It is assumed that you have set up your account so you can access the ANL machines and run athena, root, etc.

In the following, commands to be typed at the command prompt are in red , while text to be copied to a file is in green. Example lines are given in purple .

Use the -X option when you ssh to one of the atlas machines so that root will be able to display graphs from the ntuple you will create. For example, to ssh to atlas16 you should type:

ssh -X atlas16.hep.anl.gov

Part 1: Creating your Package

The initial steps in writing an analysis code are presented at: https://twiki.cern.ch/twiki/bin/view/Atlas/WorkBookCreatingNewPackage The initial code presented here does more than just write a message to the screen, so it is quite a bit more complicated. I will attempt to explain its features as I go along.

To begin, go to the appropriate version directory (v 14.1.0 for this jamboree) and use the cmt create command to create a package.

cd testarea/14.1.0
cmt create Tutorial Tutorial-00-00-01

The package created contains the following directories:

  • cmt - contains files for compiling, cleanup, and setup scripts
  • src - contains the source code .cxx files

You will also create two additional directories and the files they contain.

  • Tutorial (or whatever the package name happens to be) - this contains the header files
  • share - contains the TutorialjobOptions.py file, which is run by athena and specifies the characteristics of the job, eg. data input files, variables that are read into source code, etc.

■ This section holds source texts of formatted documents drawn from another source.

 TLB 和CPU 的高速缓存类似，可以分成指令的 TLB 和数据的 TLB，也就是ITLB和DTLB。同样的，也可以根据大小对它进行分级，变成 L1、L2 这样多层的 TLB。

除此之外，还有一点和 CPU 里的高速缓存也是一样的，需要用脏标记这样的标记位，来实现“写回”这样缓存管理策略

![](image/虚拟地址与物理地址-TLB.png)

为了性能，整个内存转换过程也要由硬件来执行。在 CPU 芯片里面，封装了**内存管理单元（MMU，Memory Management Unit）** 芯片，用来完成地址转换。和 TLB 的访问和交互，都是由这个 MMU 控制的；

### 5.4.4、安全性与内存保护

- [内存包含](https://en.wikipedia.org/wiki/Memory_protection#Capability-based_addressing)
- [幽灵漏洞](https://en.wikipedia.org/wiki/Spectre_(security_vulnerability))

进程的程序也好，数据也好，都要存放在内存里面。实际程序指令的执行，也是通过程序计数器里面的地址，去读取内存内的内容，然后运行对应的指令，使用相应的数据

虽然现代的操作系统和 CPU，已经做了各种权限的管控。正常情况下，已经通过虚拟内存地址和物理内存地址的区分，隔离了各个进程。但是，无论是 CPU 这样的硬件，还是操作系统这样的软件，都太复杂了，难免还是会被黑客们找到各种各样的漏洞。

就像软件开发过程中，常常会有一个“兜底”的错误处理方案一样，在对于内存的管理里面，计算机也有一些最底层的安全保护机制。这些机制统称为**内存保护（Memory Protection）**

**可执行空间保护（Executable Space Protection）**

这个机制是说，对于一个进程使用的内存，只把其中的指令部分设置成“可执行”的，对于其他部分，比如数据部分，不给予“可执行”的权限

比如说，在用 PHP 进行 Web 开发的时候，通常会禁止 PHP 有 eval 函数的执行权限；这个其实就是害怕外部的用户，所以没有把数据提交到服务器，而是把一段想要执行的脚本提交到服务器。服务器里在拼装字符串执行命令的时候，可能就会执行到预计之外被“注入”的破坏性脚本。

First, we will create the requirements file in the cmt directory. This file tells the package where to look for the athena libraries that are used in the code and usually declared with an include statement in the header file. I have not found a place where the connections between the various header files are connected with the appropriate lines for the requirements file, so usually one must check previous examples to find what works.

cd Tutorial/cmt

Create the file using an editor like emacs or vi (I'll use emacs in the example) and copying the following text into the file.

emacs requirements

#################################################
package Tutorial
author ANL ATLAS Analysis Center

use AtlasPolicy 		AtlasPolicy-01-*
use GaudiInterface 		GaudiInterface-01-* 		External
use AtlasCLHEP                  AtlasCLHEP-00-*                 External

use McParticleEvent             McParticleEvent-*               PhysicsAnalysis/TruthParticleID
use CompositeParticleEvent      CompositeParticleEvent-*        PhysicsAnalysis/AnalysisCommon
use UserAnalysisUtils           UserAnalysisUtils-*             PhysicsAnalysis/AnalysisCommon

# tools
use AnalysisTools               AnalysisTools-*                 PhysicsAnalysis/AnalysisCommon
use StoreGate                   StoreGate-*                     Control
use AtlasAnalysisRunTime        AtlasAnalysisRunTime-*

library Tutorial *.cxx -s=components *.cxx
apply_pattern component_library

apply_tag  ROOTBasicLibs
apply_tag  ROOTMathLibs
apply_tag  ROOTSTLDictLibs
apply_tag  ROOTGraphicsLibs
apply_tag  ROOTTableLibs
apply_pattern declare_joboptions files="TutorialjobOptions.py"
#################################################

Next, we will crate the Tutorial.cxx file in the src directory. This is the file that contains your primary algorithm in which your ntuple branches are defined, the data file read, and variables manipulated and written to the ntuple.

cd ../src
emacs Tutorial.cxx

Now copy the following text into the file you've created.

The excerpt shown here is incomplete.